In inflammatory myofibroblastic tumor (IMT), a fibrohistiocytic reaction with a predominant plasma cell component, storiform sclerosis and obliterative phlebitis are often present, as well as acutely inflamed, entrapped bile ducts (10,17). The spindled stromal cells demonstrate both IHC and structural characteristics of myofibroblasts. The cells are positive for SMA, muscle-specific actin, desmin and vimentin but negative for HMB45 and Melan A (18).
In IMT-like follicular dendritic cell tumor, in which there is a clonal proliferation of EBV-infected follicular dendritic cells (19), may resemble inflammatory AML, as histologically it is characterised by spindle cell proliferation admixed with abundant inflammatory cells, mainly lymphocytes and plasma cells (20). Follicular dendritic cells are immunoreactive with the antibodies CD21, CD35, CD23, R4/23, and KiM4 (21-23). However, the neoplastic cells in inflammatory AML are negative for CD21, CD35, CD23, R4/23 and KiM4.
Although a dense lymphocytic infiltrate is seen in lymphoepithelial—like HCC, the tumor cells are positive for Hep-Par1 and negative for melanocytic markers like Melan A and HMB45.
In pleomorphic undifferentiated sarcoma, the tumor cells are often arranged in a storiform pattern. The tumor cells are pleomorphic and bizarre with foamy cytoplasm and marked atypia. Numerous mitoses are present. The tumor cells are negative on IHC for cytokeratins, melanocytic markers, CD45, S100 and muscle markers unlike inflammatory AML which is positive for melanocytic markers HMB45 and Melan A.
It is important to identify this entity as the management of hepatic AML is conservative when the tumor is asymptomatic and less than 5 cm in size (24). Surgical resection is indicated in the following scenarios: (I) the patient is symptomatic; (II) the tumor shows an aggressive growth; (III) the tumor shows growth into the vessels evidenced by fine needle biopsy or imaging studies; (IV) the component of the tumor shows atypical epithelioid pattern, high proliferation activity, and/or p53 immunoreactivity; and (V) a definitive diagnosis cannot be made by imaging and pathological studies from malignant tumors (25).

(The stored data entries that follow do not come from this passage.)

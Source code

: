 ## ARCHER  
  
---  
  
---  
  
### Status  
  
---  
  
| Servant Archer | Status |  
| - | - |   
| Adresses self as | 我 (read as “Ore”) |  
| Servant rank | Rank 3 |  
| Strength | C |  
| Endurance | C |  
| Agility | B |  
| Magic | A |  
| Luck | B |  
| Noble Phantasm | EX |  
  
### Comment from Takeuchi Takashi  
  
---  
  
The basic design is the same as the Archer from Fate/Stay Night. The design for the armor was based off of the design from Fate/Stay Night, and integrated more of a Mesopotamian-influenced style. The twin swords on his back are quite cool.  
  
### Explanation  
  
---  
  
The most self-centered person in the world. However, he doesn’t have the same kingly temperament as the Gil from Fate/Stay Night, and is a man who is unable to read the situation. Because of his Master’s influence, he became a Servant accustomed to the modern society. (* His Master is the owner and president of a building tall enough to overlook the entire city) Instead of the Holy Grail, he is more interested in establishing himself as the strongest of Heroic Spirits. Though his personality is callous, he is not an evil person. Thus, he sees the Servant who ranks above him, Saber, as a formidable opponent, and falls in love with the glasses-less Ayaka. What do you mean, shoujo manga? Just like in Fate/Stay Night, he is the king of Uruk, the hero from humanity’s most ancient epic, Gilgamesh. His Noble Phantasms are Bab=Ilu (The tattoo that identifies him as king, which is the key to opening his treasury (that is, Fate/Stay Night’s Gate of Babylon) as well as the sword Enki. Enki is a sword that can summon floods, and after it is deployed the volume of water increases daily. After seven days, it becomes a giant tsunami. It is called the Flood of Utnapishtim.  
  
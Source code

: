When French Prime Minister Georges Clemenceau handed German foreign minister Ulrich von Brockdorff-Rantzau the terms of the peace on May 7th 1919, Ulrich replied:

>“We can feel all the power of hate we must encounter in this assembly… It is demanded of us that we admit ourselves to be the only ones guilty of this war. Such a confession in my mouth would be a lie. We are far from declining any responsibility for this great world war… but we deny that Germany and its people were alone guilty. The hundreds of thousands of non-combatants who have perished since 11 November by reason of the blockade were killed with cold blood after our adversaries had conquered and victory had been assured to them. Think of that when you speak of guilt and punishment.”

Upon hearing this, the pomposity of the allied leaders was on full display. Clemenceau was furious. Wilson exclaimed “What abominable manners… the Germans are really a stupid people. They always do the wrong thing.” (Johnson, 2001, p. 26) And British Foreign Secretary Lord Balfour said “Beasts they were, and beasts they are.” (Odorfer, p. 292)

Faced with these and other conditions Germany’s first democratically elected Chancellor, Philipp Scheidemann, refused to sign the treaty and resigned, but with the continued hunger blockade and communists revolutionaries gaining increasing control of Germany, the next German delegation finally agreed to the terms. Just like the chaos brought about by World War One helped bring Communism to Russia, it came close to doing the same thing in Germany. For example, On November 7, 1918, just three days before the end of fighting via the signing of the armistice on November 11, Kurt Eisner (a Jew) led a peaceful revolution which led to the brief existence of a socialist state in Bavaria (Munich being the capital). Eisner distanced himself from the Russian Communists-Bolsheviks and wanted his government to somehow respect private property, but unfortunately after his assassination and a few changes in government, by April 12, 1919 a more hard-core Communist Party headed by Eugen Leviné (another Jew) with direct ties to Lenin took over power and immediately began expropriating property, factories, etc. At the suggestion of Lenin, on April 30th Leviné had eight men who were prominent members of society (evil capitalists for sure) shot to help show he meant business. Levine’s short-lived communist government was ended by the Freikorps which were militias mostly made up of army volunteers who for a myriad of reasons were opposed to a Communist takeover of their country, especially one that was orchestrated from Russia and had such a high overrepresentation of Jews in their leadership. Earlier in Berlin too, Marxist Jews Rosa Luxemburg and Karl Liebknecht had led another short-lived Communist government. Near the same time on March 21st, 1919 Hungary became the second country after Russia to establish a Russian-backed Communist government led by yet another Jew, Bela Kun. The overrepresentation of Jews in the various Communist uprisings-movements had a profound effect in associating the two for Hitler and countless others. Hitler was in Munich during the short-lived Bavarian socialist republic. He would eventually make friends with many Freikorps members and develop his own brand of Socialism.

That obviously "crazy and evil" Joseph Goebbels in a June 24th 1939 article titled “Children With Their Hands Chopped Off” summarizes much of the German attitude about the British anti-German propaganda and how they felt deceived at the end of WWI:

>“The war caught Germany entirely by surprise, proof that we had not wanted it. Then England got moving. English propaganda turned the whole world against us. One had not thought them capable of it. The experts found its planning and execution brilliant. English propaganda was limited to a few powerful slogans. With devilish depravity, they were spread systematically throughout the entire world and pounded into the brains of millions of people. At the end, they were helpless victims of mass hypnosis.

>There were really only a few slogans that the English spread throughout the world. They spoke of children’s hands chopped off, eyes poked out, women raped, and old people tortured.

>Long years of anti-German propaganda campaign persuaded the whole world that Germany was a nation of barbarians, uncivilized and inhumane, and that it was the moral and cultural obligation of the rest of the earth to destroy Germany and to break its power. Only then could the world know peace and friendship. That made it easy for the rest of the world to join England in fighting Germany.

In conclusion, inflammatory hepatic AML is a rare diagnostically challenging neoplasm but the presence of typical, focal areas of AML and expression of melanocytic markers like Melan A and HMB45, help in its delineation. Knowledge of this entity is important so that appropriate IHC is used to differentiate this tumor from morphological mimics, which would impact further management.
Acknowledgements
None.
Footnote
Conflicts of Interest: The authors have no conflicts of interest to declare.